6. Not having a baseline to compare against¶

You find an SUID binary at /usr/local/bin/helper. Is it supposed to be there? You don't know because you never documented what SUID binaries exist on a clean system. You find a cron job in /etc/cron.d/cleanup. Legitimate or attacker persistence? No baseline, no way to tell quickly.

Fix: Create and maintain baselines for all production systems. Record: SUID files, listening ports, enabled services, installed packages, cron jobs, user accounts. Store baselines in a tamper-proof location. Compare during investigations. AIDE/Tripwire automate this, but even a monthly shell script that captures baselines is better than nothing.

7. Killing the attacker's session without capturing traffic¶

You see an active attacker session and immediately kill it. You stopped the immediate threat but now you have no idea what they were doing, what data they accessed, where they came from (VPN, Tor, compromised jump box), or whether they have other access paths.

Fix: If the attacker is active and the risk is manageable, observe before acting. Capture network traffic with tcpdump. Watch their process activity. Notify the security team while the session is still live — they may want to monitor. Only cut the session when instructed to contain, or if you see active data destruction/exfiltration.

8. Assuming the compromise is limited to one server¶

You found the compromised server. You clean it up, rebuild it, and consider the incident closed. Two weeks later, another server shows the same symptoms. The attacker used the first server to pivot to three other systems, and you only found one.

Fix: Assume lateral movement until proven otherwise. Check every system the compromised server could reach: SSH keys, shared credentials, network access. Review authentication logs on adjacent systems. The IR investigation isn't complete until you've mapped the full scope of the attacker's access.

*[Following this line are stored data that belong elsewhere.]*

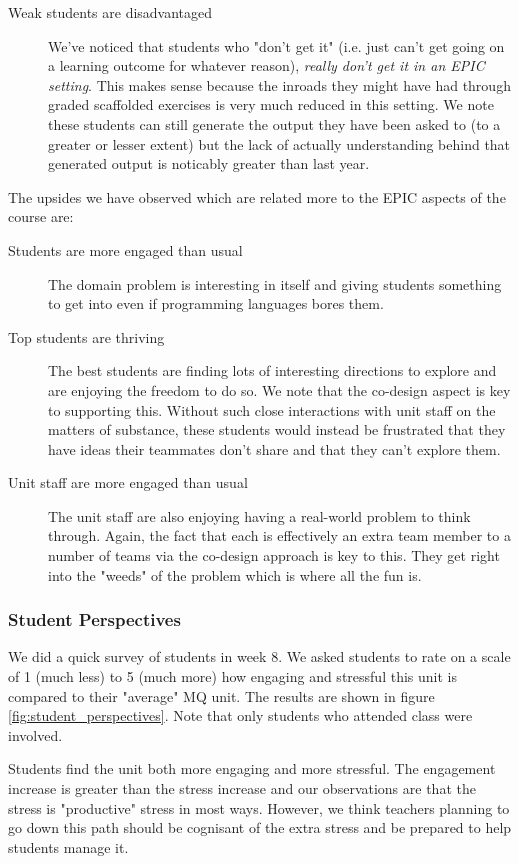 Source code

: \documentclass[twoside=false,DIV=14]{scrartcl}
\begin{document}
\begin{description}
\item[Weak students are disadvantaged]  We've noticed that students who "don't get it" (i.e. just can't get going on a learning outcome for whatever reason), \emph{really don't get it in an EPIC setting}.  This makes sense because the inroads they might have had through graded scaffolded exercises is very much reduced in this setting.  We note these students can still generate the output they have been asked to (to a greater or lesser extent) but the lack of actually understanding behind that generated output is noticably greater than last year. 
\end{description}

The upsides we have observed which are related more to the EPIC aspects of the course are:
\begin{description}
  \item[Students are more engaged than usual]  The domain problem is interesting in itself and giving students something to get into even if programming languages bores them.
  \item[Top students are thriving]  The best students are finding lots of interesting directions to explore and are enjoying the freedom to do so.  We note that the co-design aspect is key to supporting this.  Without such close interactions with unit staff on the matters of substance, these students would instead be frustrated that they have ideas their teammates don't share and that they can't explore them.
  \item[Unit staff are more engaged than usual]  The unit staff are also enjoying having a real-world problem to think through.  Again, the fact that each is effectively an extra team member to a number of teams via the co-design approach is key to this.  They get right into the "weeds" of the problem which is where all the fun is.
\end{description}

\subsubsection*{Student Perspectives}
We did a quick survey of students in week 8.  We asked students to rate on a scale of 1 (much less) to 5 (much more) how engaging and stressful this unit is compared to their "average" MQ unit.  The results are shown in figure \ref{fig:student_perspectives}.  Note that only students who attended class were involved.

Students find the unit both more engaging and more stressful.  The engagement increase is greater than the stress increase and our observations are that the stress is "productive" stress in most ways.  However, we think teachers planning to go down this path should be cognisant of the extra stress and be prepared to help students manage it.
\end{document}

Gotcha: Check ~/.ssh/known_hosts on the compromised server — it lists every host the server has previously SSH'd to. Also check ~/.bash_history for SSH commands, env for connection strings, and cat /proc/*/environ for environment variables in running processes. These reveal the attacker's potential lateral movement targets.

9. No centralized logging when you need it most¶

The attacker deleted /var/log/auth.log on the compromised server. Your only record of SSH logins was on that server. There's no central syslog, no SIEM, no log shipping. The evidence is gone because all your eggs were in one basket — the compromised basket.

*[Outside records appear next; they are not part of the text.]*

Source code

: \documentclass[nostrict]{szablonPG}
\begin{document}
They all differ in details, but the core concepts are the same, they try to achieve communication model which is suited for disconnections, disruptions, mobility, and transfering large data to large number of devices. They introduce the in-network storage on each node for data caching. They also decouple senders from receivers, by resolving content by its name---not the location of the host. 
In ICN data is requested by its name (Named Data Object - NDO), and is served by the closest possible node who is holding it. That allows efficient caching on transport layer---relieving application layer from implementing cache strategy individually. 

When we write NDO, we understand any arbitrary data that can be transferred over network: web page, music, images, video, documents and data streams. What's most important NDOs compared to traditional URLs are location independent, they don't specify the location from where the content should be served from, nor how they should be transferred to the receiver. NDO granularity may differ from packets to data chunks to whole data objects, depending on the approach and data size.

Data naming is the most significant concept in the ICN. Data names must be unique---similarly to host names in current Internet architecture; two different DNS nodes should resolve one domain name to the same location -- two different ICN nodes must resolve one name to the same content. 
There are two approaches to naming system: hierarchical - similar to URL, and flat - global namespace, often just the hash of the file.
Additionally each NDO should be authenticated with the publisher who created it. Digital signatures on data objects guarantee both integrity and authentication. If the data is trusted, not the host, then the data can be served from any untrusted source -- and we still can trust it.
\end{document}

Fix: Ship logs off-server in real time. Use rsyslog, Fluentd, Vector, or any log forwarder to send logs to a central, append-only logging system. The attacker can delete local logs, but they can't retroactively modify logs that were already shipped to your SIEM. This is the single most important forensic control you can implement.

War story: The SolarWinds attack (2020) demonstrated that attackers specifically target logging infrastructure. The SUNBURST malware checked for security tools and logging agents before activating, and avoided actions that would generate anomalous log entries. Centralized, immutable logging with anomaly detection is the forensic baseline — not the ceiling.

10. Forgetting to rotate credentials after the incident¶

You rebuild the server, patch the vulnerability, and close the incident. But the server had database passwords, API keys, and SSH keys to other systems in its environment variables, config files, and SSH agent. The attacker had access to all of those credentials and may have exfiltrated them.

Fix: After any compromise, rotate every credential the server had access to. Database passwords, API tokens, SSH keys, TLS certificates, service account tokens, cloud IAM keys — all of them. Yes, this is painful. But a compromised credential that wasn't rotated is a ticking time bomb. The attacker can come back any time using credentials you forgot to change.